Jack Lang et son épouse l’actrice Monique Buczynski © Thomas SAMSON / AFP

Sa nomination en 2013 à la présidence de l’Institut du monde arabe en difficulté financière déclenche d’abord une polémique sur sa rémunération puis sur sa gestion et ses frais de fonctionnement élevés, en même temps qu’une fréquentation en baisse.

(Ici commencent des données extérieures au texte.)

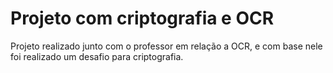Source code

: # Projeto com criptografia e OCR
Projeto realizado junto com o professor em relação a OCR, e com base nele foi realizado um desafio para criptografia.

D’autres affaires jettent une lumière moins favorable sur les récentes années de « Jack d’Arabie » comme on le surnomme parfois. En mars 2019, L’Obs révèle des cadeaux pour près de 195 000 euros en costumes et pantalons de la part du couturier Smalto, une information confirmée par une perquisition au siège de l’entreprise de prêt-à-porter italienne qui fait apparaître dans ses carnets des faveurs allant jusqu’à 500 000 euros. Mais l’enquête préliminaire se solde par un discret classement sans suite le 13 avril 2023.

C’est finalement l’apparition de son nom dans les « Epstein files » qui causera la chute de Jack Lang de son dernier poste à responsabilité, la présidence de l’Institut du monde arabe.